Na Cantina Vinallegro, vinícola urbana de Lajeado, o principal impacto foi na estrutura do escritório com perda de todos os móveis, documentos e equipamentos de informática (foto acima). Apesar da possibilidade de seguir trabalhando de forma remota, o prejuízo financeiro aumenta pela interrupção das vendas. “No escritório que trabalhamos perdemos tudo e teve impacto nas vendas, pois o turismo agora não existe, não temos como despachar para lugar nenhum e cancelamos o evento programado na cantina”, conta o proprietário Nelcir Zambiasi. “No momento, todos estão envolvidos em prestar solidariedade para quem precisa, tentamos não pensar nisso, apenas mais para frente que vamos conseguir mensurar o estrago.

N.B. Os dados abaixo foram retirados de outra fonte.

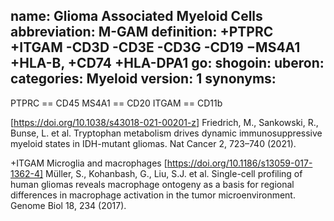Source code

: name: Glioma Associated Myeloid Cells
abbreviation: M-GAM
definition: +PTPRC +ITGAM -CD3D -CD3E -CD3G -CD19 −MS4A1 +HLA-B, +CD74 +HLA-DPA1
go: 
shogoin: 
uberon: 
categories: Myeloid
version: 1 
synonyms:
---
PTPRC == CD45
MS4A1 == CD20
ITGAM == CD11b

[https://doi.org/10.1038/s43018-021-00201-z] Friedrich, M., Sankowski, R., Bunse, L. et al. Tryptophan metabolism drives dynamic immunosuppressive myeloid states in IDH-mutant gliomas. Nat Cancer 2, 723–740 (2021). 

+ITGAM Microglia and macrophages
[https://doi.org/10.1186/s13059-017-1362-4] Müller, S., Kohanbash, G., Liu, S.J. et al. Single-cell profiling of human gliomas reveals macrophage ontogeny as a basis for regional differences in macrophage activation in the tumor microenvironment. Genome Biol 18, 234 (2017).
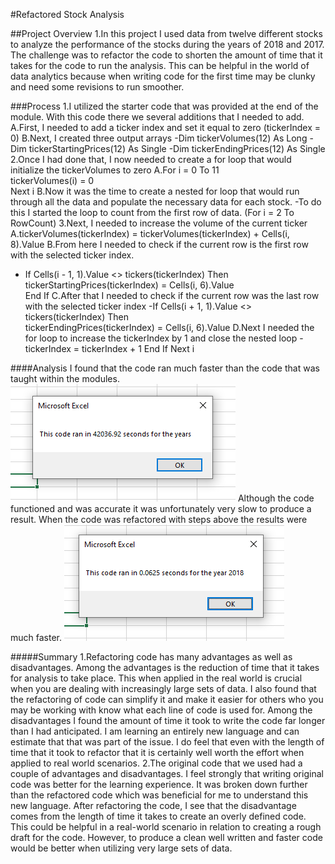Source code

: #Refactored Stock Analysis

##Project Overview
1.In this project I used data from twelve different stocks to analyze the performance of the stocks during the years of 2018 and 2017. The challenge was to refactor the code to shorten the amount of time that it takes for the code to run the analysis. This can be helpful in the world of data analytics because when writing code for the first time may be clunky and need some revisions to run smoother. 

###Process
1.I utilized the starter code that was provided at the end of the module. With this code there we several additions that I needed to add.
A.First, I needed to add a ticker index and set it equal to zero (tickerIndex = 0)
B.Next, I created three output arrays 
-Dim tickerVolumes(12) As Long
-Dim tickerStartingPrices(12) As Single
-Dim tickerEndingPrices(12) As Single
2.Once I had done that, I now needed to create a for loop that would initialize the tickerVolumes to zero
A.For i = 0 To 11       
        tickerVolumes(i) = 0    
  Next i
B.Now it was the time to create a nested for loop that would run through all the data and populate the necessary data for each stock.
-To do this I started the loop to count from the first row of data. (For i = 2 To RowCount)
3.Next, I needed to increase the volume of the current ticker
A.tickerVolumes(tickerIndex) = tickerVolumes(tickerIndex) + Cells(i, 8).Value
B.From here I needed to check if the current row is the first row with the selected ticker index. 
- If Cells(i - 1, 1).Value <> tickers(tickerIndex) Then      
    tickerStartingPrices(tickerIndex) = Cells(i, 6).Value           
  End If
C.After that I needed to check if the current row was the last row with the selected ticker index
-If Cells(i + 1, 1).Value <> tickers(tickerIndex) Then      
    tickerEndingPrices(tickerIndex) = Cells(i, 6).Value
D.Next I needed the for loop to increase the tickerIndex by 1 and close the nested loop
-tickerIndex = tickerIndex + 1
    End If
 Next i
 
####Analysis
I found that the code ran much faster than the code that was taught within the modules.  
![Moudule_Analysis](https://github.com/mselover21/StockAnalysis/blob/main/Module_Analysis.PNG)
Although the code functioned and was accurate it was unfortunately very slow to produce a result. When the code was refactored with steps above the results were much faster.
![Refactored_Analysis](https://github.com/mselover21/StockAnalysis/blob/main/Refactored_Analysis.PNG)

#####Summary
1.Refactoring code has many advantages as well as disadvantages. Among the advantages is the reduction of time that it takes for analysis to take place. This when applied in the real world is crucial when you are dealing with increasingly large sets of data. I also found that the refactoring of code can simplify it and make it easier for others who you may be working with know what each line of code is used for. Among the disadvantages I found the amount of time it took to write the code far longer than I had anticipated. I am learning an entirely new language and can estimate that that was part of the issue. I do feel that even with the length of time that it took to refactor that it is certainly well worth the effort when applied to real world scenarios.
2.The original code that we used had a couple of advantages and disadvantages. I feel strongly that writing original code was better for the learning experience. It was broken down further than the refactored code which was beneficial for me to understand this new language. After refactoring the code, I see that the disadvantage comes from the length of time it takes to create an overly defined code. This could be helpful in a real-world scenario in relation to creating a rough draft for the code. However, to produce a clean well written and faster code would be better when utilizing very large sets of data.
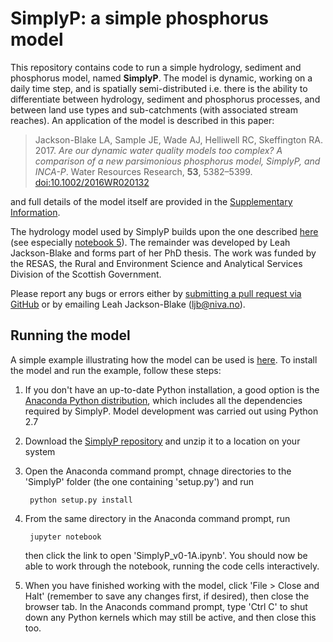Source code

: # SimplyP: a simple phosphorus model

This repository contains code to run a simple hydrology, sediment and phosphorus model, named **SimplyP**. The model is dynamic, working on a daily time step, and is spatially semi-distributed i.e. there is the ability to differentiate between hydrology, sediment and phosphorus processes, and between land use types and sub-catchments (with associated stream reaches). An application of the model is described in this paper:

> Jackson-Blake LA, Sample JE, Wade AJ, Helliwell RC, Skeffington RA. 2017. *Are our dynamic water quality models too complex? A comparison of a new parsimonious phosphorus model, SimplyP, and INCA-P*. Water Resources Research, **53**, 5382–5399. [doi:10.1002/2016WR020132](http://onlinelibrary.wiley.com/doi/10.1002/2016WR020132/abstract;jsessionid=7E1F1066482B9FFDBC29BA6B5A80042C.f04t01)

and full details of the model itself are provided in the [Supplementary Information](http://onlinelibrary.wiley.com/store/10.1002/2016WR020132/asset/supinfo/wrcr22702-sup-0001-2016WR020132-s01.pdf?v=1&s=fc5ee61527c9fc914b4c14b35562f30b85d3c927). 

The hydrology model used by SimplyP builds upon the one described [here](https://github.com/JamesSample/enviro_mod_notes.git) (see especially [notebook 5](http://nbviewer.jupyter.org/github/JamesSample/enviro_mod_notes/blob/master/notebooks/05_A_Hydrological_Model.ipynb)). The remainder was developed by Leah Jackson-Blake and forms part of her PhD thesis. The work was funded by the RESAS, the Rural and Environment Science and Analytical Services Division of the Scottish Government.

Please report any bugs or errors either by [submitting a pull request via GitHub](https://github.com/LeahJB/SimplyP/pulls) or by emailing Leah Jackson-Blake (<ljb@niva.no>).

## Running the model

A simple example illustrating how the model can be used is [here](http://nbviewer.jupyter.org/github/LeahJB/SimplyP/blob/Hydrology_Model/SimplyP_v0-1A.ipynb). To install the model and run the example, follow these steps:

1. If you don't have an up-to-date Python installation, a good option is the [Anaconda Python distribution](https://www.anaconda.com/download/), which includes all the dependencies required by SimplyP. Model development was carried out using Python 2.7

2. Download the [SimplyP repository](https://github.com/LeahJB/SimplyP) and unzip it to a location on your system

3. Open the Anaconda command prompt, chnage directories to the 'SimplyP' folder (the one containing 'setup.py') and run

        python setup.py install

4. From the same directory in the Anaconda command prompt, run

        jupyter notebook
    
   then click the link to open 'SimplyP_v0-1A.ipynb'. You should now be able to work through the notebook, running the code cells interactively.

5. When you have finished working with the model, click 'File > Close and Halt' (remember to save any changes first, if desired), then close the browser tab. In the Anaconds command prompt, type 'Ctrl C' to shut down any Python kernels which may still be active, and then close this too.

Vamos levando a vida um dia após o outro”, resume. “O frustrante de trabalhar nessa tragédia é passar todos os dias resolvendo problemas por conta da enchente, deixa o psicológico bem abalado, pensar em vender é difícil”.

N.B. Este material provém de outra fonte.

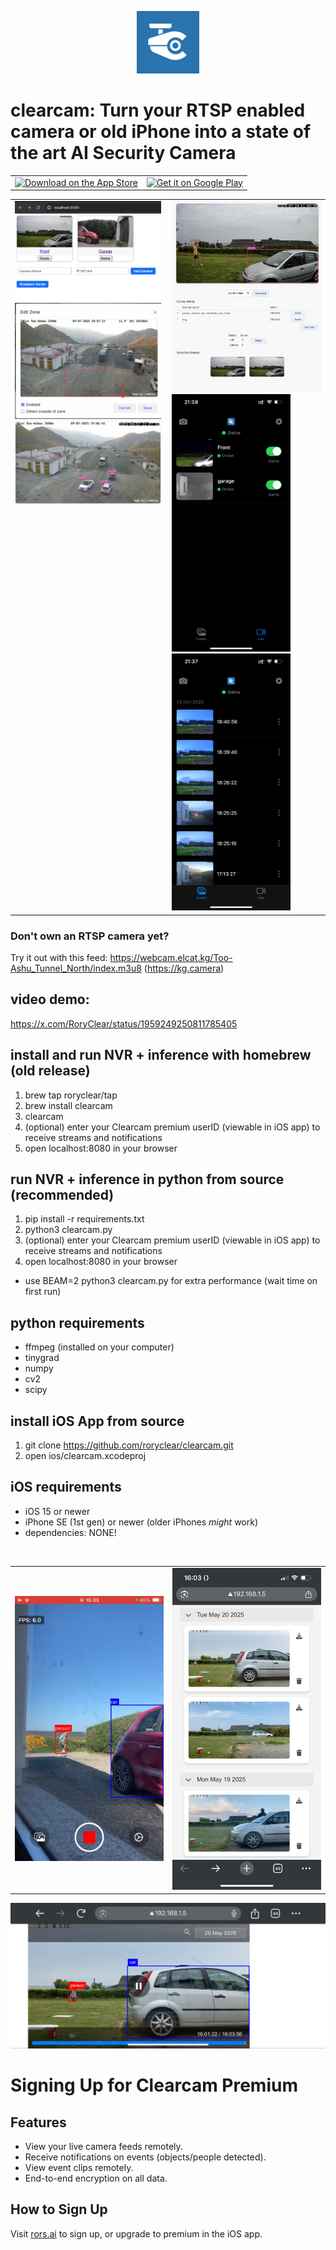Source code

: <p align="center">
  <img src="images/logo.png" alt="logo" width="100" />
</p>

# clearcam: Turn your RTSP enabled camera or old iPhone into a state of the art AI Security Camera

<table border="0" cellspacing="0" cellpadding="0">
  <tr>
    <td align="center">
      <a href="https://apps.apple.com/gb/app/clearcam/id6743237694">
        <img src="https://developer.apple.com/assets/elements/badges/download-on-the-app-store.svg"
             alt="Download on the App Store"
             height="50"/>
      </a>
    </td>
    <td align="center">
      <a href="https://play.google.com/store/apps/details?id=com.rors.clearcam">
        <img src="https://play.google.com/intl/en_us/badges/static/images/badges/en_badge_web_generic.png"
             alt="Get it on Google Play"
             height="50"/>
      </a>
    </td>
  </tr>
</table>


<table align="center" cellspacing="0" cellpadding="0" style="border-collapse: collapse;">
<tr valign="top">
<td style="padding-right: 10px;">
<img src="images/server.PNG" alt="Server" width="400" /><br/>
<img src="images/kg1.jpg" alt="KG1" width="400" /><br/>
<img src="images/kg2.jpg" alt="KG2" width="400" />
</td>
<td>
<img src="images/front.PNG" alt="Front" width="400" /><br/>
<img src="images/ios_live.PNG" alt="iOS Live" width="190" style="display: inline-block; margin-right: 10px;" />
<img src="images/ios_events.PNG" alt="iOS Events" width="190" style="display: inline-block;" />
</td>
</tr>
</table>

### Don't own an RTSP camera yet?
Try it out with this feed: https://webcam.elcat.kg/Too-Ashu_Tunnel_North/index.m3u8 (https://kg.camera)

## video demo:
https://x.com/RoryClear/status/1959249250811785405

## install and run NVR + inference with homebrew (old release)
1. brew tap roryclear/tap
2. brew install clearcam
3. clearcam
4. (optional) enter your Clearcam premium userID (viewable in iOS app) to receive streams and notifications
5. open localhost:8080 in your browser

## run NVR + inference in python from source (recommended)
1. pip install -r requirements.txt
2. python3 clearcam.py
3. (optional) enter your Clearcam premium userID (viewable in iOS app) to receive streams and notifications
4. open localhost:8080 in your browser
- use BEAM=2 python3 clearcam.py for extra performance (wait time on first run)

## python requirements
- ffmpeg (installed on your computer)
- tinygrad
- numpy
- cv2
- scipy

## install iOS App from source
1. git clone https://github.com/roryclear/clearcam.git
2. open ios/clearcam.xcodeproj

## iOS requirements
- iOS 15 or newer
- iPhone SE (1st gen) or newer (older iPhones *might* work)
- dependencies: NONE!

</br>
<table>
  <tr>
    <td><img src="images/recording.PNG" alt="Screenshot" width="300"/></td>
    <td><img src="images/browser_events.PNG" alt="Screenshot" width="300"/></td>
  </tr>
</table>
<img src="images/browser_playback.PNG" alt="Screenshot"/>

# Signing Up for Clearcam Premium

## Features
- View your live camera feeds remotely.
- Receive notifications on events (objects/people detected).
- View event clips remotely.
- End-to-end encryption on all data.

## How to Sign Up

Visit [rors.ai](https://www.rors.ai) to sign up, or upgrade to premium in the iOS app.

A Vinícola Torcello, em Bento Gonçalves, não teve danos de estruturas físicas ou vinhedos, mas enfrenta a redução do faturamento por concentrar, em média, 70% das vendas através das visitas turísticas. Até o momento, não houve cancelamentos, mas sim reagendamentos. Rogério Carlos Valduga, vinhateiro da Torcello, relata que o momento é de direcionar todas as forças e ações na preservação de vidas, procurando acolher e cuidar das pessoas que sofreram grandes perdas – sejam elas humanas ou materiais.

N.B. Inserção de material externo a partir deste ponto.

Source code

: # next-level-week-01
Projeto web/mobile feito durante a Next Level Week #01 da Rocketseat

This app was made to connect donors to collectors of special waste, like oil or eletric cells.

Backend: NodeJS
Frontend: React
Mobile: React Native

Angela de Lima Machado, empresária que trabalha com venda de vinhos online, contatou produtores com quem tem relações comerciais e recebeu diversos relatos sobre perdas. A partir do que ouviu, acredita que o impacto será em toda cadeia de produção vitivinícola, desde o plantio e o manejo da uva até o engarrafamento e transporte dos vinhos ao consumidor final. Para ajudar, participou de ações de arrecadação de fundos para auxiliar as famílias e divulgando produtos das vinícolas que sofreram com as cheias.
“Conversei com produtores gaúchos que tiveram alguns danos físicos bem severos, como perda de parreirais e alagamento da sua cantina, além de familiares isolados. Em alguns casos os próprios produtores ficaram isolados sem acesso aos seus parreirais”, completa. “Em função desta situação, muitos ainda não sabem qual é a real dimensão dos prejuízos. Para grande parte dos produtores, a maior parcela das vendas é realizada no turismo local, que é o principal meio de sobrevivência da maioria das vinícolas do interior do Rio Grande do Sul. Muitos estão sentindo uma queda brusca no movimento e nas vendas, e ainda sem muita perspectiva de como serão os próximos dias e meses”, pondera.
Fotos: acervo pessoal dos entrevistados.